Pete Theisinger just retired from NASA’s Jet Propulsion Laboratory in Pasadena, California. Theisinger began his career at JPL as a summer intern in 1967, after earning a bachelor’s degree in physics. During his nearly 50 years at JPL, Theisinger contributed to numerous planetary missions, most notably robotic explorations of Mars via the rovers Spirit, Opportunity, and Curiosity. On March 29, he was awarded the National Air and Space Museum’s 2017 Lifetime Achievement Trophy for increasing our knowledge of the solar system. He spoke with Senior Associate Editor Diane Tedeschi.
Air & Space: What was your reaction when you heard that you had won the NASM Trophy Award for Lifetime Achievement?
Theisinger: I was speechless. I was not told I was nominated, so when the letter came informing me that I had won, I was totally shocked. When I saw the list of previous recipients, I was thinking: You have got to be kidding. I am very humbled and honored that I have been selected.
How did you end up in the career that you’ve had?
Very accidently. I was planning to go to graduate school after my graduation from Caltech. I was offered—and accepted—a summer job at JPL. I was working the midnight shift for mission operations for Mariner 7 [the second Venus mission], and then later in the summer, supported some study work. I really enjoyed it, and so asked if I could stay.

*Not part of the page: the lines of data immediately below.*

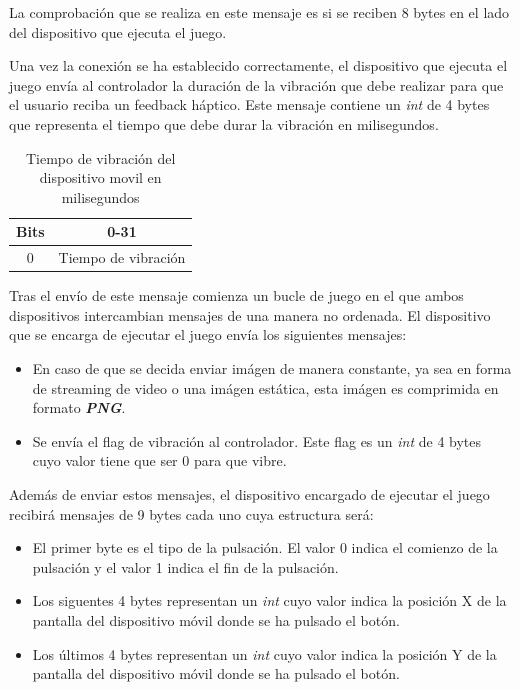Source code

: La comprobaci\'on que se realiza en este mensaje es si se reciben 8 bytes en el lado del dispositivo que ejecuta el juego.

Una vez la conexi\'on se ha establecido correctamente, el dispositivo que ejecuta el juego env\'ia al controlador la duraci\'on de la vibraci\'on que debe realizar para que el usuario reciba un feedback h\'aptico. Este mensaje contiene un \textit{int} de 4 bytes que representa el tiempo que debe durar la vibraci\'on en milisegundos.

\begin{table}[h!]
\centering
\begin{tabular}{|l|c|} 
\hline
Bits                    & 0-31                 \\
\hline
\multicolumn{1}{|c|}{0} & Tiempo de vibraci\'on  \\
\hline
\end{tabular}
\caption{Tiempo de vibraci\'on del dispositivo movil en milisegundos}
\label{table:2}
\end{table}

Tras el env\'io de este mensaje comienza un bucle de juego en el que ambos dispositivos intercambian mensajes de una manera no ordenada. El dispositivo que se encarga de ejecutar el juego env\'ia los siguientes mensajes:
\begin {itemize}
\item En caso de que se decida enviar im\'agen de manera constante, ya sea en forma de streaming de video o una im\'agen est\'atica, esta im\'agen es comprimida en formato \textbf{\textit{PNG}}.
\item Se env\'ia el flag de vibraci\'on al controlador. Este flag es un \textit{int} de 4 bytes cuyo valor tiene que ser 0 para que vibre.
\end {itemize}

Adem\'as de enviar estos mensajes, el dispositivo encargado de ejecutar el juego recibir\'a mensajes de 9 bytes cada uno cuya estructura ser\'a:
\begin {itemize}
\item El primer byte es el tipo de la pulsaci\'on. El valor 0 indica el comienzo de la pulsaci\'on y el valor 1 indica el fin de la pulsaci\'on.
\item Los siguentes 4 bytes representan un \textit{int} cuyo valor indica la posici\'on X de la pantalla del dispositivo m\'ovil donde se ha pulsado el bot\'on.
\item Los \'ultimos 4 bytes representan un \textit{int} cuyo valor indica la posici\'on Y de la pantalla del dispositivo m\'ovil donde se ha pulsado el bot\'on.
\end {itemize}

They said yes, and that was the start of a long career.
You’ve worked on many planetary exploration missions: Do you have a favorite?
I really don’t. When you are working on a mission, the combination of the technical challenges, and the quality of the team you are working with is what makes the effort enjoyable. What I have worked on has always been challenging, and the people I have worked with—and for—have always been first rate. Each of the missions has been great.
In terms of space exploration, what do you think the next mission should be? Is there a corner of the solar system we’re overlooking?
In terms of planetary exploration, I think the icy moons—bodies with potential subsurface oceans—represent both a great challenge and tremendous opportunities for awe-inspiring science. Outside planetary, the exploration of exoplanets is where all the excitement is.
What is your opinion about establishing a human presence on Mars?
I am probably in the minority of people working on space on this question. I think establishing a human presence on Mars is much more challenging, represents a more major commitment, and will take much longer than people are talking about today. Major technical questions—effect of radiation, effect of long-term low-gravity exposure, how do you land tens of metric tons on Mars—still need resolution. I don’t see anyone really talking about the infrastructure and commitment that will be required to support, say, 25 people on Mars, but I think it will be very hard.
Do you have any advice for young people who might be considering a career in space exploration?
You need to be technically very strong, so a top technical education is necessary. You need to be able to work well in team environments, so finding experiences where you do that in both leadership and follower capacities is important. There are a lot of areas for working in space exploration: engineering, manufacturing, basic research, science instrument development, science results analysis, etc. Find your passion and pursue it. It is a career with tremendous psychic rewards.